Begin with the line containing "prompt exploration of" and copy each line exactly through the last line of the entries, inclusive.
BEGIN DATA TO EXAMINE
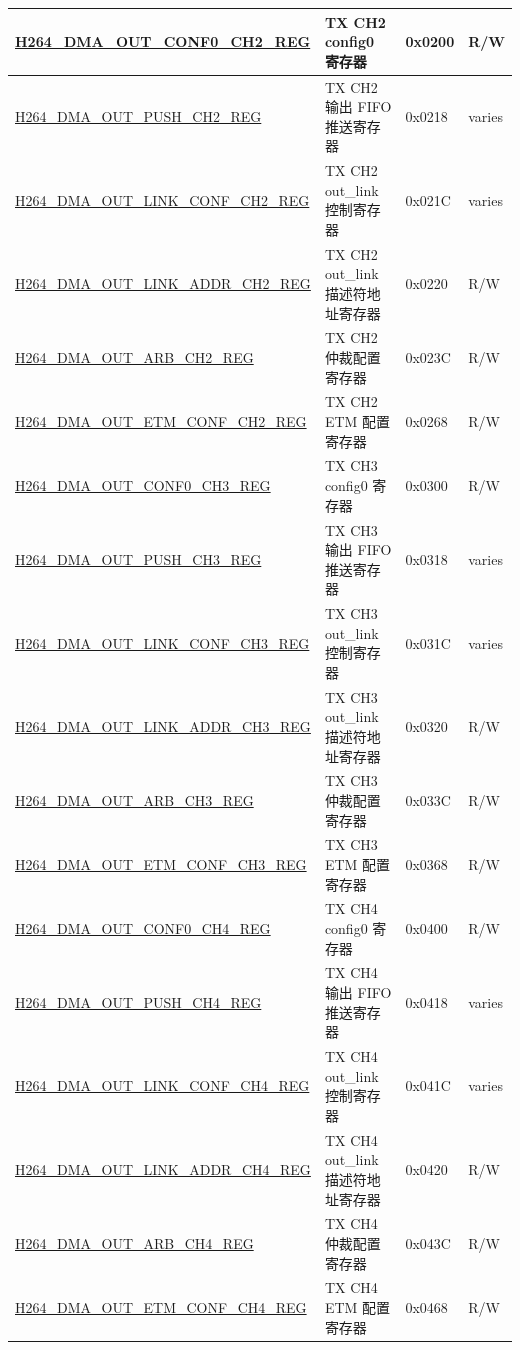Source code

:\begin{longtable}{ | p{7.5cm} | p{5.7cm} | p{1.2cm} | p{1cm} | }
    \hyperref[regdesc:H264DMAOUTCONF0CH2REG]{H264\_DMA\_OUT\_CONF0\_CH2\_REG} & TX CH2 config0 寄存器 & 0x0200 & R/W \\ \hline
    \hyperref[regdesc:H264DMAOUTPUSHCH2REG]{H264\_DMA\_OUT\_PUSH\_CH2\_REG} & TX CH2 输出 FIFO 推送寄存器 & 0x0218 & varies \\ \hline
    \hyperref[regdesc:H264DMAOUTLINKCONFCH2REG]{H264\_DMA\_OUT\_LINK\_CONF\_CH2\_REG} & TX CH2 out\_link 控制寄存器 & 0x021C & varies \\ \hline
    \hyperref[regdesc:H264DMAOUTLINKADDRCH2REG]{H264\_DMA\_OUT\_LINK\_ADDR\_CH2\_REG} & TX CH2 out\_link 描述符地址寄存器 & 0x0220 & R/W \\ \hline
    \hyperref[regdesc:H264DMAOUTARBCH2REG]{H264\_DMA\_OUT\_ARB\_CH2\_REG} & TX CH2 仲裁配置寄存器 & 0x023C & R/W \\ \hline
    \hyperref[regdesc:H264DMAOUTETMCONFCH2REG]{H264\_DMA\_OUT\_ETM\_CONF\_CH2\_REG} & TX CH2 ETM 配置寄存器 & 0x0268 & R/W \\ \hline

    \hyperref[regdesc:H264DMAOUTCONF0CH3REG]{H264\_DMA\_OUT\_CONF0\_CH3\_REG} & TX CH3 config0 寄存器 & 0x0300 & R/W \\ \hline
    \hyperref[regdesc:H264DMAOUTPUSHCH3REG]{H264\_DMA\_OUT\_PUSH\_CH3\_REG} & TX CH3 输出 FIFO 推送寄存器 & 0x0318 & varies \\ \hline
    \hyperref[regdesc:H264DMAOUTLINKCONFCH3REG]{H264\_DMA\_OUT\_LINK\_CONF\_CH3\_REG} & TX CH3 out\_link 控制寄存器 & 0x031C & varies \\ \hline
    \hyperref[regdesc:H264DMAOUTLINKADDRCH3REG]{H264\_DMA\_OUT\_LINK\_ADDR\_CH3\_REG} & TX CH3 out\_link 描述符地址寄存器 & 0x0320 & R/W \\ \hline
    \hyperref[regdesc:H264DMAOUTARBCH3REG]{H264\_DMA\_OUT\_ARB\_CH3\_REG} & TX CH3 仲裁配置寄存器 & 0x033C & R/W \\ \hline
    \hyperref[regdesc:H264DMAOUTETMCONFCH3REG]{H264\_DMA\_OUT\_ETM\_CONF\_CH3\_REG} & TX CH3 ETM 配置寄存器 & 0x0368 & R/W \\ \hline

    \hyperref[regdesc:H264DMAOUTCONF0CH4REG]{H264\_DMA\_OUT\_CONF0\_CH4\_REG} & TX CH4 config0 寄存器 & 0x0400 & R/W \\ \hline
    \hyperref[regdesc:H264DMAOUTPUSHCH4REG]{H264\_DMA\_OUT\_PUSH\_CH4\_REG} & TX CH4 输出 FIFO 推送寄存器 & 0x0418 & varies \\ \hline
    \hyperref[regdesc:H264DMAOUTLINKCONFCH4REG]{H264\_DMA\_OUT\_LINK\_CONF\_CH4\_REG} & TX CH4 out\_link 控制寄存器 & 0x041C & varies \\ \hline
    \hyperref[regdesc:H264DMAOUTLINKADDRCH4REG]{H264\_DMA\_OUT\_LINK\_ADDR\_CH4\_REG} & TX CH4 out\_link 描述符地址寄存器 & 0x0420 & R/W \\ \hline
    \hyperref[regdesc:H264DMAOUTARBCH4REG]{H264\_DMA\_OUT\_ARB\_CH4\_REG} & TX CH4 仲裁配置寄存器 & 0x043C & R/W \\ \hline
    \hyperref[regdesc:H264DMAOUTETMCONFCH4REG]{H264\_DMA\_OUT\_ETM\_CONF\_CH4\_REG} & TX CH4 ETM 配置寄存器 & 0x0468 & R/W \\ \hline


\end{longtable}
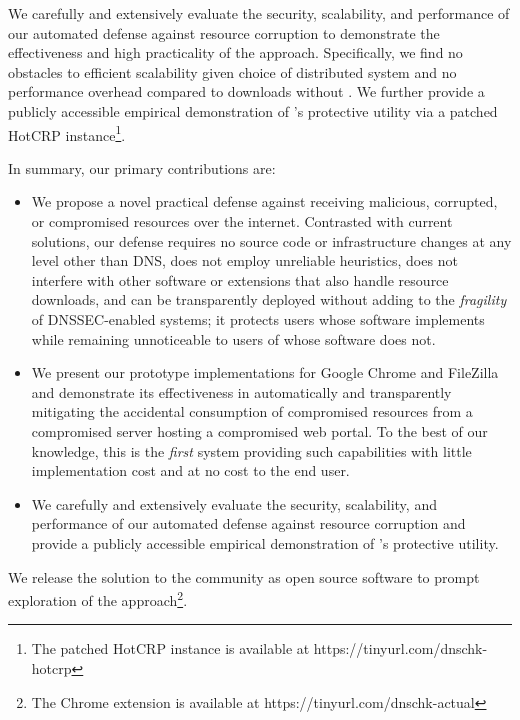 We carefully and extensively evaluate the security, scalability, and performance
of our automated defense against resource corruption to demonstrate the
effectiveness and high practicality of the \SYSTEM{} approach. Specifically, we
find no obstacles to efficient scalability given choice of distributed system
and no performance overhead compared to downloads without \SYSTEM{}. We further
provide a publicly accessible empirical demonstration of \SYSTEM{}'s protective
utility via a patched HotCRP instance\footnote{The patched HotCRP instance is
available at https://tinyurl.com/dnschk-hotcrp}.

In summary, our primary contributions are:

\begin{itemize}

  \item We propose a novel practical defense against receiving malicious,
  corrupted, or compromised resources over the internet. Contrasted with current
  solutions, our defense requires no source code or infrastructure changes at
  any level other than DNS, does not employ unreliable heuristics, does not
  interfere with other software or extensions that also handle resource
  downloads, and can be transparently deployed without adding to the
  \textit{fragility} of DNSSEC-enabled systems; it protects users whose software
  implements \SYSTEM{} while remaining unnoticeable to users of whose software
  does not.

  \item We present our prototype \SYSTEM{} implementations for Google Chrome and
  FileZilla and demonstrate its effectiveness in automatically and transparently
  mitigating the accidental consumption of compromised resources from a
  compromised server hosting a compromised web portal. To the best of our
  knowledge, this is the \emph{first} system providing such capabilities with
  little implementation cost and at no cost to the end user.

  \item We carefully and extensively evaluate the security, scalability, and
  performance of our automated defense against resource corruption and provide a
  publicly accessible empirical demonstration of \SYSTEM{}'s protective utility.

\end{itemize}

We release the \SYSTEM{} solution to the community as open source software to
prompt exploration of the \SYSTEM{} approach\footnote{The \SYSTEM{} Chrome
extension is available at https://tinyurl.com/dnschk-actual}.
END DATA TO EXAMINE
▶ _TASK RESPONSE_
prompt exploration of the \SYSTEM{} approach\footnote{The \SYSTEM{} Chrome
extension is available at https://tinyurl.com/dnschk-actual}.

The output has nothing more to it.